Justiça condena sete por fraude milionária no SESI-PB e detalha esquema de desvios em obras

A Justiça Federal na Paraíba condenou sete pessoas envolvidas em um esquema de fraudes no Serviço Social da Indústria na Paraíba (SESI-PB), alvo da chamada Operação Cifrão. O caso trata de irregularidades em licitações e contratos de obras que, juntos, somam cerca de R$ 3,8 milhões.

De acordo com a decisão, quatro réus receberam pena de 9 anos e 1 mês de prisão, em regime inicial fechado, além de multa. Outros três foram condenados a 3 anos e 9 meses em regime aberto, com substituição da pena por prestação de serviços à comunidade e pagamento de R$ 20 mil, conforme prevê o Código Penal.

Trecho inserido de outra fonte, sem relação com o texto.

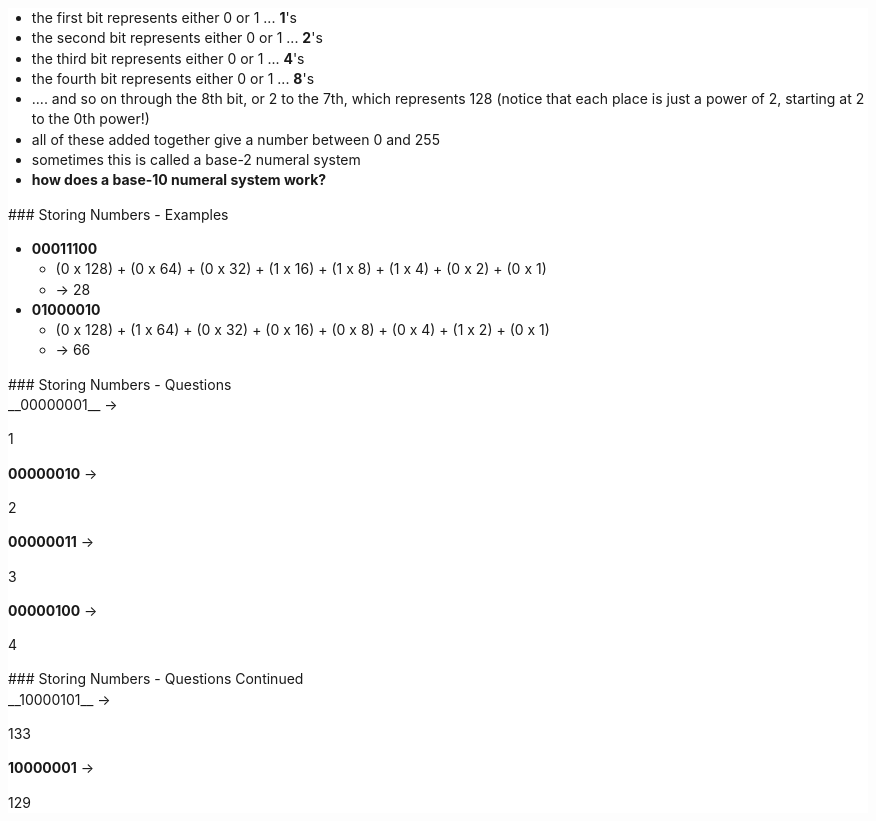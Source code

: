 * the first bit represents either 0 or 1 ...  __1__'s
* the second bit represents either 0 or 1 ...  __2__'s
* the third bit represents either 0 or 1 ... __4__'s
* the fourth bit represents either 0 or 1 ... __8__'s
* .... and so on through the 8th bit, or 2 to the 7th, which represents 128 (notice that each place is just a power of 2, starting at 2 to the 0th power!)
* all of these added together give a number between 0 and 255
* sometimes this is called a base-2 numeral system
* __how does a base-10 numeral system work?__
</section>


<section markdown="block">
###  Storing Numbers - Examples

* __00011100__
	* (0 x 128) + (0 x 64) + (0 x 32) + (1 x 16) + (1 x 8) +  (1 x 4) + (0 x 2) + (0 x 1)
	* &rarr; 28
* __01000010__ 
	* (0 x 128) + (1 x 64) + (0 x 32) + (0 x 16) + (0 x 8) +  (0 x 4) + (1 x 2) + (0 x 1)
	* &rarr; 66
</section>

<section markdown="block">
###  Storing Numbers - Questions

<div class="incremental" markdown="block">
__00000001__ &rarr;

1

__00000010__ &rarr;

2

__00000011__ &rarr;
 
3

__00000100__ &rarr;

4

</div>
</section>

<section markdown="block">
###  Storing Numbers - Questions Continued

<div class="incremental" markdown="block">
__10000101__ &rarr;

133

__10000001__ &rarr;

129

As investigações começaram a partir de uma auditoria da Controladoria-Geral da União (CGU), que identificou uma série de irregularidades nos processos licitatórios. Entre os problemas apontados estão direcionamento de contratos, restrições à concorrência e pagamentos por serviços que não chegaram a ser executados.

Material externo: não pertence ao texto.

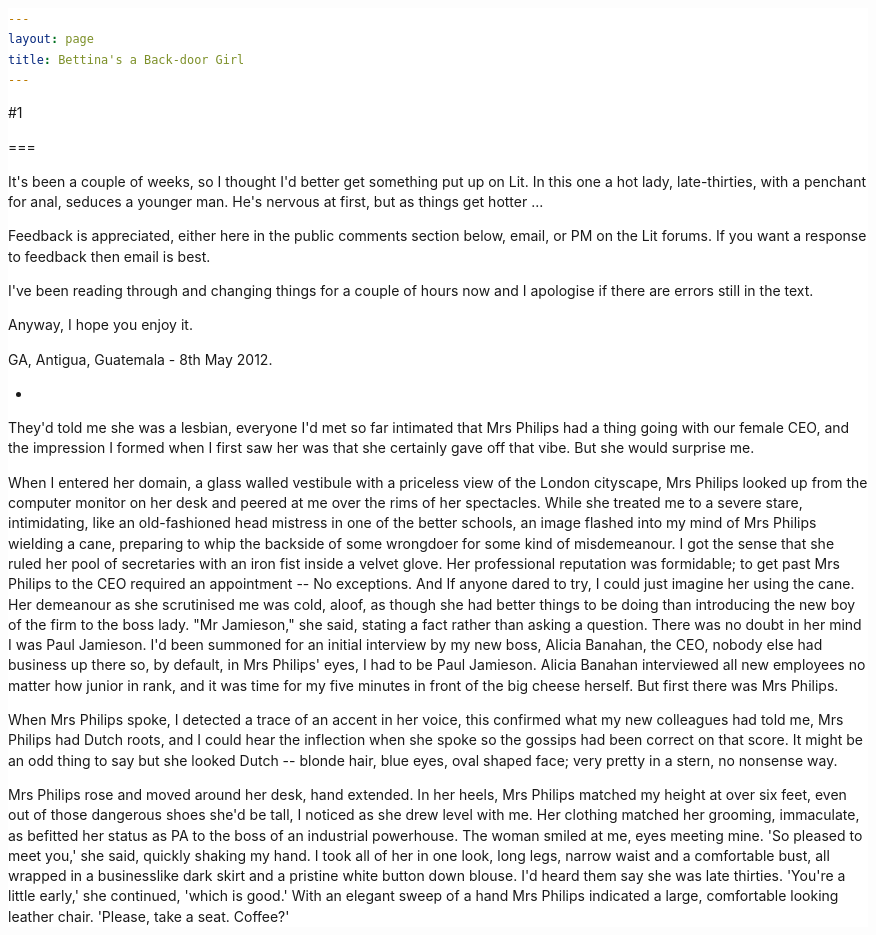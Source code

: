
 ```yaml
---
layout: page
title: Bettina's a Back-door Girl
---
```

#1 

===

It's been a couple of weeks, so I thought I'd better get something put up on Lit. In this one a hot lady, late-thirties, with a penchant for anal, seduces a younger man. He's nervous at first, but as things get hotter ... 

Feedback is appreciated, either here in the public comments section below, email, or PM on the Lit forums. If you want a response to feedback then email is best. 

I've been reading through and changing things for a couple of hours now and I apologise if there are errors still in the text. 

Anyway, I hope you enjoy it. 

GA, Antigua, Guatemala - 8th May 2012. 

* 

They'd told me she was a lesbian, everyone I'd met so far intimated that Mrs Philips had a thing going with our female CEO, and the impression I formed when I first saw her was that she certainly gave off that vibe. But she would surprise me. 

When I entered her domain, a glass walled vestibule with a priceless view of the London cityscape, Mrs Philips looked up from the computer monitor on her desk and peered at me over the rims of her spectacles. While she treated me to a severe stare, intimidating, like an old-fashioned head mistress in one of the better schools, an image flashed into my mind of Mrs Philips wielding a cane, preparing to whip the backside of some wrongdoer for some kind of misdemeanour. I got the sense that she ruled her pool of secretaries with an iron fist inside a velvet glove. Her professional reputation was formidable; to get past Mrs Philips to the CEO required an appointment -- No exceptions. And If anyone dared to try, I could just imagine her using the cane. Her demeanour as she scrutinised me was cold, aloof, as though she had better things to be doing than introducing the new boy of the firm to the boss lady. "Mr Jamieson," she said, stating a fact rather than asking a question. There was no doubt in her mind I was Paul Jamieson. I'd been summoned for an initial interview by my new boss, Alicia Banahan, the CEO, nobody else had business up there so, by default, in Mrs Philips' eyes, I had to be Paul Jamieson. Alicia Banahan interviewed all new employees no matter how junior in rank, and it was time for my five minutes in front of the big cheese herself. But first there was Mrs Philips. 

When Mrs Philips spoke, I detected a trace of an accent in her voice, this confirmed what my new colleagues had told me, Mrs Philips had Dutch roots, and I could hear the inflection when she spoke so the gossips had been correct on that score. It might be an odd thing to say but she looked Dutch -- blonde hair, blue eyes, oval shaped face; very pretty in a stern, no nonsense way. 

Mrs Philips rose and moved around her desk, hand extended. In her heels, Mrs Philips matched my height at over six feet, even out of those dangerous shoes she'd be tall, I noticed as she drew level with me. Her clothing matched her grooming, immaculate, as befitted her status as PA to the boss of an industrial powerhouse. The woman smiled at me, eyes meeting mine. 'So pleased to meet you,' she said, quickly shaking my hand. I took all of her in one look, long legs, narrow waist and a comfortable bust, all wrapped in a businesslike dark skirt and a pristine white button down blouse. I'd heard them say she was late thirties. 'You're a little early,' she continued, 'which is good.' With an elegant sweep of a hand Mrs Philips indicated a large, comfortable looking leather chair. 'Please, take a seat. Coffee?' 
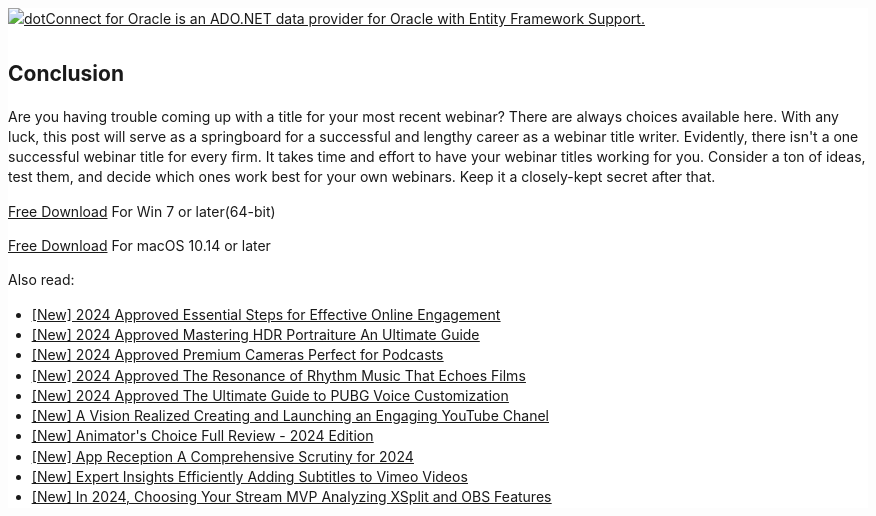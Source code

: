 
<a href="https://checkout.devart.com/order/checkout.php?PRODS=5023555&QTY=1&AFFILIATE=108875&CART=1"><img src="https://secure.avangate.com/images/merchant/45b430710ad04765a6afd58d9d9fafca/products/dotConnect_O.png" border="0">dotConnect for Oracle is an ADO.NET data provider for Oracle with Entity Framework Support.</a>

## Conclusion

Are you having trouble coming up with a title for your most recent webinar? There are always choices available here. With any luck, this post will serve as a springboard for a successful and lengthy career as a webinar title writer. Evidently, there isn't a one successful webinar title for every firm. It takes time and effort to have your webinar titles working for you. Consider a ton of ideas, test them, and decide which ones work best for your own webinars. Keep it a closely-kept secret after that.

[Free Download](https://tools.techidaily.com/wondershare/filmora/download/) For Win 7 or later(64-bit)

[Free Download](https://tools.techidaily.com/wondershare/filmora/download/) For macOS 10.14 or later

<ins class="adsbygoogle"
     style="display:block"
     data-ad-format="autorelaxed"
     data-ad-client="ca-pub-7571918770474297"
     data-ad-slot="1223367746"></ins>

<ins class="adsbygoogle"
     style="display:block"
     data-ad-format="autorelaxed"
     data-ad-client="ca-pub-7571918770474297"
     data-ad-slot="1223367746"></ins>



<ins class="adsbygoogle"
     style="display:block"
     data-ad-client="ca-pub-7571918770474297"
     data-ad-slot="8358498916"
     data-ad-format="auto"
     data-full-width-responsive="true"></ins>


<span class="atpl-alsoreadstyle">Also read:</span>
<div><ul>
<li><a href="https://article-tips.techidaily.com/new-2024-approved-essential-steps-for-effective-online-engagement/"><u>[New] 2024 Approved  Essential Steps for Effective Online Engagement</u></a></li>
<li><a href="https://article-tips.techidaily.com/new-2024-approved-mastering-hdr-portraiture-an-ultimate-guide/"><u>[New] 2024 Approved  Mastering HDR Portraiture  An Ultimate Guide</u></a></li>
<li><a href="https://article-tips.techidaily.com/new-2024-approved-premium-cameras-perfect-for-podcasts/"><u>[New] 2024 Approved  Premium Cameras Perfect for Podcasts</u></a></li>
<li><a href="https://article-tips.techidaily.com/new-2024-approved-the-resonance-of-rhythm-music-that-echoes-films/"><u>[New] 2024 Approved  The Resonance of Rhythm  Music That Echoes Films</u></a></li>
<li><a href="https://article-tips.techidaily.com/new-2024-approved-the-ultimate-guide-to-pubg-voice-customization/"><u>[New] 2024 Approved  The Ultimate Guide to PUBG Voice Customization</u></a></li>
<li><a href="https://youtube-sure.techidaily.com/-vision-realized-creating-and-launching-an-engaging-youtube-chanel/"><u>[New] A Vision Realized  Creating and Launching an Engaging YouTube Chanel</u></a></li>
<li><a href="https://fox-helps.techidaily.com/new-animators-choice-full-review-2024-edition/"><u>[New] Animator's Choice Full Review - 2024 Edition</u></a></li>
<li><a href="https://article-tips.techidaily.com/new-app-reception-a-comprehensive-scrutiny-for-2024/"><u>[New] App Reception  A Comprehensive Scrutiny for 2024</u></a></li>
<li><a href="https://vimeo-videos.techidaily.com/new-expert-insights-efficiently-adding-subtitles-to-vimeo-videos/"><u>[New] Expert Insights  Efficiently Adding Subtitles to Vimeo Videos</u></a></li>
<li><a href="https://article-tips.techidaily.com/new-in-2024-choosing-your-stream-mvp-analyzing-xsplit-and-obs-features/"><u>[New] In 2024, Choosing Your Stream MVP  Analyzing XSplit and OBS Features</u></a></li>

Segundo os autos, o esquema envolvia gestores do SESI-PB, empresários e intermediários, que atuavam de forma coordenada. Havia divisão de tarefas para viabilizar o desvio de recursos e a manipulação de documentos administrativos.

A apuração também identificou indícios de lavagem de dinheiro, com uso de terceiros para movimentações financeiras, fracionamento de valores e saques em espécie, numa tentativa de ocultar a origem dos recursos.

O caso foi investigado em conjunto pelo Ministério Público da Paraíba, Ministério Público Federal, Polícia Federal e pela própria CGU. A decisão reforça o entendimento de que houve um esquema estruturado para fraudar contratos e desviar recursos destinados a obras.